Just wanted to add that we had a similar discussion on the board awhile back:

http://www.puritanboard.com/f32/intellectual-emotional-composition-men-women-28420/

added: Relevant quote from Pascal, pulled from that thread:

The reason, therefore, that some intuitive minds are not mathematical is that they cannot at all turn their attention to the principles of mathematics. But the reason that mathematicians are not intuitive is that they do not see what is before them, and that, accustomed to the exact and plain principles of mathematics, and not reasoning till they have well inspected and arranged their principles, they are lost in matters of intuition where the principles do not allow of such arrangement. They are scarcely seen; they are felt rather than seen; there is the greatest difficulty in making them felt by those who do not of themselves perceive them. These principles are so fine and so numerous that a very delicate and very clear sense is needed to perceive them, and to judge rightly and justly when they are perceived, without for the most part being able to demonstrate them in order as in mathematics, because the principles are not known to us in the same way, and because it would be an endless matter to undertake it. We must see the matter at once, at one glance, and not by a process of reasoning, at least to a certain degree. And thus it is rare that mathematicians are intuitive and that men of intuition are mathematicians, because mathematicians wish to treat matters of intuition mathematically and make themselves ridiculous, wishing to begin with definitions and then with axioms, which is not the way to proceed in this kind of reasoning.
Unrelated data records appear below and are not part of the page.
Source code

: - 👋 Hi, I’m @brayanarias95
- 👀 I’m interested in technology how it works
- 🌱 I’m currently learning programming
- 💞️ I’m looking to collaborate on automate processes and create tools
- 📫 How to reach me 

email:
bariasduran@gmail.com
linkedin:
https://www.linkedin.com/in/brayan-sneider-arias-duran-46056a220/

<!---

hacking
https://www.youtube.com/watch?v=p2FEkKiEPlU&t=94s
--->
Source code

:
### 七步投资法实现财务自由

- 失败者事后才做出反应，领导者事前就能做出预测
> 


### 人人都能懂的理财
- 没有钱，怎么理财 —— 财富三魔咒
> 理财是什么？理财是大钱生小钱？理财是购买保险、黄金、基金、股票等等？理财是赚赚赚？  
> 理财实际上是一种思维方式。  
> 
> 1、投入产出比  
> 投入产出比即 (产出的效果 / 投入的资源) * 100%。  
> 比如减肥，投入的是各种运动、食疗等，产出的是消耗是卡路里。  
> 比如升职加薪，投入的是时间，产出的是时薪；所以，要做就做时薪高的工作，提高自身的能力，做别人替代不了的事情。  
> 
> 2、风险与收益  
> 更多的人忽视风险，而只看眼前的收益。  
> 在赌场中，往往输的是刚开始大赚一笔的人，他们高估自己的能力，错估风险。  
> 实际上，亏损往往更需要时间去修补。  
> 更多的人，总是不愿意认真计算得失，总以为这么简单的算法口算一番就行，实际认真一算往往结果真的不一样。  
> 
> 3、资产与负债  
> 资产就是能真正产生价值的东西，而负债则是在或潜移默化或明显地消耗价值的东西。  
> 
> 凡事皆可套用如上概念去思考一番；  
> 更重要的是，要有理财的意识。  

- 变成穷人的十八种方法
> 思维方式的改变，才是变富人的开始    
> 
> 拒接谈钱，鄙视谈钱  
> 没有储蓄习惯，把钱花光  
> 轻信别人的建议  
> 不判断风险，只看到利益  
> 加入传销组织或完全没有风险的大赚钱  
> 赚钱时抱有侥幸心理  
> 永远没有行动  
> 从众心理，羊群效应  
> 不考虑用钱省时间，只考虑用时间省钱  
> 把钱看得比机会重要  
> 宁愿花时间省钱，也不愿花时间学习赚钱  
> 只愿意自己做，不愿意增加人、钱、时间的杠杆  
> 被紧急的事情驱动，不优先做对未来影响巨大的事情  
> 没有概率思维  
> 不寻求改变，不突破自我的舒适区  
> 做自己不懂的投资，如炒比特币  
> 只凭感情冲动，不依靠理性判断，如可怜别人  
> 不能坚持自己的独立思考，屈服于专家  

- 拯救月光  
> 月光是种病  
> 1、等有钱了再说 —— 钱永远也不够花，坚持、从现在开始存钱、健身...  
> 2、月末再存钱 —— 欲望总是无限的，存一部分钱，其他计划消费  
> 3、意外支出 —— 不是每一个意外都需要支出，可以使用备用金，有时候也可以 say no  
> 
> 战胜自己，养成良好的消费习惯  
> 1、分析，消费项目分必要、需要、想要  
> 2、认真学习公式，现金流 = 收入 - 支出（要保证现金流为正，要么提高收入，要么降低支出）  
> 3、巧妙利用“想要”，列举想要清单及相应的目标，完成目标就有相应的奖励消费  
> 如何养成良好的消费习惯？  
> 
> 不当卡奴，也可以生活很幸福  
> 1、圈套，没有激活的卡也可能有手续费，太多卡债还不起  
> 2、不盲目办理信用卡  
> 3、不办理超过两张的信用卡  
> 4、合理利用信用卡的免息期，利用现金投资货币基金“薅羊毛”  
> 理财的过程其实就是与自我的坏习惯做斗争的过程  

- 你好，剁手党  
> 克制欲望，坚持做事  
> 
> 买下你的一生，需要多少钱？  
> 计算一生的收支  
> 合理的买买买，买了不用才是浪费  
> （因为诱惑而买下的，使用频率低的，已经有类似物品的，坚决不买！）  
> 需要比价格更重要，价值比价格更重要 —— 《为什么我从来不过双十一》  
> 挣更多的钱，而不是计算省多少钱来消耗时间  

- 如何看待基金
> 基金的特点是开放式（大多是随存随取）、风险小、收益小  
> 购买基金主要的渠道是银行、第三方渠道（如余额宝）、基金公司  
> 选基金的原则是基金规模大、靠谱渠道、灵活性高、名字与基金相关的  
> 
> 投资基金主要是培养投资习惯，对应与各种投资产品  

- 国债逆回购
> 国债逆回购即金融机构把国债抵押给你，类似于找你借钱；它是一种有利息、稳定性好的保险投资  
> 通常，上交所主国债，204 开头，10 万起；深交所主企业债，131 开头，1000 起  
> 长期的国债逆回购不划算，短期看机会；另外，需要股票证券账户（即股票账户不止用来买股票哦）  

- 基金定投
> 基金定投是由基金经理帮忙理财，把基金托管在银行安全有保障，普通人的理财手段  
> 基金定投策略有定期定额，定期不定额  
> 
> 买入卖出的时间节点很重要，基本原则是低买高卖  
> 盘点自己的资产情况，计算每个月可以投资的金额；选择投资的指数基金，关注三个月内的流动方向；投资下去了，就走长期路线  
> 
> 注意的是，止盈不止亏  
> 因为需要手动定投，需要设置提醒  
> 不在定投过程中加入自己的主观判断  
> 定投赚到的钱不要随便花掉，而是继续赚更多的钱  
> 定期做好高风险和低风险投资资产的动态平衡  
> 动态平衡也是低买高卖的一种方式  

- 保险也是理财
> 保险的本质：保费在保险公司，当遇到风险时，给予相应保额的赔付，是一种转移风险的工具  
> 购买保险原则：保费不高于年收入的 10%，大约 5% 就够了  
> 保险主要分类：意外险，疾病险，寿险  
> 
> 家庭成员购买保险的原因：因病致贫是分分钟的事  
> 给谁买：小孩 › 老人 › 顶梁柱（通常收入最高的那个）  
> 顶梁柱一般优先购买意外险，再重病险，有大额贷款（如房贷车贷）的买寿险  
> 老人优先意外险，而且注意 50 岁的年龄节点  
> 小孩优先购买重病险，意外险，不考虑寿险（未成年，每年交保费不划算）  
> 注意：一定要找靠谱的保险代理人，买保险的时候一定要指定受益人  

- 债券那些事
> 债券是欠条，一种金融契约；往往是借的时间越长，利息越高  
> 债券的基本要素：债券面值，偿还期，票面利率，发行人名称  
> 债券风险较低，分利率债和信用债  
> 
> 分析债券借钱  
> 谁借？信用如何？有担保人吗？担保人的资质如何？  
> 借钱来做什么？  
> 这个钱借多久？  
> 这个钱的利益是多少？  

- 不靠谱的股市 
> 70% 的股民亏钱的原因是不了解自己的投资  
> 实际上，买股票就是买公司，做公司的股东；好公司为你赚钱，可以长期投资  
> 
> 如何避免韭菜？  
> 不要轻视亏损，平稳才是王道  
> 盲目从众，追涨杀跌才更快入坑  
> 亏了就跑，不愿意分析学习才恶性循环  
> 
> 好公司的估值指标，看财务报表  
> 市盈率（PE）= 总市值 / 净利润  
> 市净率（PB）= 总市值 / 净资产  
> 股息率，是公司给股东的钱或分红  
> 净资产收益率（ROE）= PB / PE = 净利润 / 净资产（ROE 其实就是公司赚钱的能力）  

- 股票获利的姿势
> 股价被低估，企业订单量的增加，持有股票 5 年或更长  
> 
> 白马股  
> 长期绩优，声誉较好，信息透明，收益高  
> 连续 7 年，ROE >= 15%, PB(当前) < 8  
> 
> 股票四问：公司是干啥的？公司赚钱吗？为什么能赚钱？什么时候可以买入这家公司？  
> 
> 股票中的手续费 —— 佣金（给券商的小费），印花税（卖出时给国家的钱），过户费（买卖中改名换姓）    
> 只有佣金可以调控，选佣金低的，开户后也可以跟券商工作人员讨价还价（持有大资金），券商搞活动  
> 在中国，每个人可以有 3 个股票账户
Not that the mind does not do so, but it does it tacitly, naturally, and without technical rules; for the expression of it is beyond all men, and only a few can feel it.
Intuitive minds, on the contrary, being thus accustomed to judge at a single glance, are so astonished when they are presented with propositions of which they understand nothing, and the way to which is through definitions and axioms so sterile, and which they are not accustomed to see thus in detail, that they are repelled and disheartened.
But dull minds are never either intuitive or mathematical.
Mathematicians who are only mathematicians have exact minds, provided all things are explained to them by means of definitions and axioms; otherwise they are inaccurate and insufferable, for they are only right when the principles are quite clear.
And men of intuition who are only intuitive cannot have the patience to reach to first principles of things speculative and conceptual, which they have never seen in the world and which are altogether out of the common.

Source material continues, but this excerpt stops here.